═══ Supplied records ═══

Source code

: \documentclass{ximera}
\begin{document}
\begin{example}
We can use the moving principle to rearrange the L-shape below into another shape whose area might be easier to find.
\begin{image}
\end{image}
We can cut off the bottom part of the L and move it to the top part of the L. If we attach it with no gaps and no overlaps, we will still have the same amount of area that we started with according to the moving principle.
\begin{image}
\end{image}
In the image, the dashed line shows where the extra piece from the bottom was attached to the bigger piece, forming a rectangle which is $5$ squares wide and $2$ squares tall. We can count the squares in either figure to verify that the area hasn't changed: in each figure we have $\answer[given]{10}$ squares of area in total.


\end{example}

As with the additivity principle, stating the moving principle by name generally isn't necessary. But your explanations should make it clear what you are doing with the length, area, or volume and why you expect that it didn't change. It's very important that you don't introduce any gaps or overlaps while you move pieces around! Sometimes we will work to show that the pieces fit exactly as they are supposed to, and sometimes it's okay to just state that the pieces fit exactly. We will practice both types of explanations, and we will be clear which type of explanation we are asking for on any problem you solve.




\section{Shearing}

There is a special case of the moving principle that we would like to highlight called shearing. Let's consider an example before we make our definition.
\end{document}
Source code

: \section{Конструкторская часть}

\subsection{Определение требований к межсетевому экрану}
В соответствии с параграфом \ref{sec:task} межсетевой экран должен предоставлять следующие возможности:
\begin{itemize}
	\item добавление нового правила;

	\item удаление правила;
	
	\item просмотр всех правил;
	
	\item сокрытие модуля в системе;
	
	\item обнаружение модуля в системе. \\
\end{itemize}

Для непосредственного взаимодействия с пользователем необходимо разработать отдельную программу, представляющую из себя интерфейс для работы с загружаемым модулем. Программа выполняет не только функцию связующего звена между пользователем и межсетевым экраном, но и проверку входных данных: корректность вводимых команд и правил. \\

═══

Action item: Give the listing again, word for word.

Solution to this task:
Source code

: \documentclass{ximera}
\begin{document}
\begin{example}
We can use the moving principle to rearrange the L-shape below into another shape whose area might be easier to find.
\begin{image}
\end{image}
We can cut off the bottom part of the L and move it to the top part of the L. If we attach it with no gaps and no overlaps, we will still have the same amount of area that we started with according to the moving principle.
\begin{image}
\end{image}
In the image, the dashed line shows where the extra piece from the bottom was attached to the bigger piece, forming a rectangle which is $5$ squares wide and $2$ squares tall. We can count the squares in either figure to verify that the area hasn't changed: in each figure we have $\answer[given]{10}$ squares of area in total.


\end{example}

As with the additivity principle, stating the moving principle by name generally isn't necessary. But your explanations should make it clear what you are doing with the length, area, or volume and why you expect that it didn't change. It's very important that you don't introduce any gaps or overlaps while you move pieces around! Sometimes we will work to show that the pieces fit exactly as they are supposed to, and sometimes it's okay to just state that the pieces fit exactly. We will practice both types of explanations, and we will be clear which type of explanation we are asking for on any problem you solve.




\section{Shearing}

There is a special case of the moving principle that we would like to highlight called shearing. Let's consider an example before we make our definition.
\end{document}
Source code

: \section{Конструкторская часть}

\subsection{Определение требований к межсетевому экрану}
В соответствии с параграфом \ref{sec:task} межсетевой экран должен предоставлять следующие возможности:
\begin{itemize}
	\item добавление нового правила;

	\item удаление правила;
	
	\item просмотр всех правил;
	
	\item сокрытие модуля в системе;
	
	\item обнаружение модуля в системе. \\
\end{itemize}

Для непосредственного взаимодействия с пользователем необходимо разработать отдельную программу, представляющую из себя интерфейс для работы с загружаемым модулем. Программа выполняет не только функцию связующего звена между пользователем и межсетевым экраном, но и проверку входных данных: корректность вводимых команд и правил. \\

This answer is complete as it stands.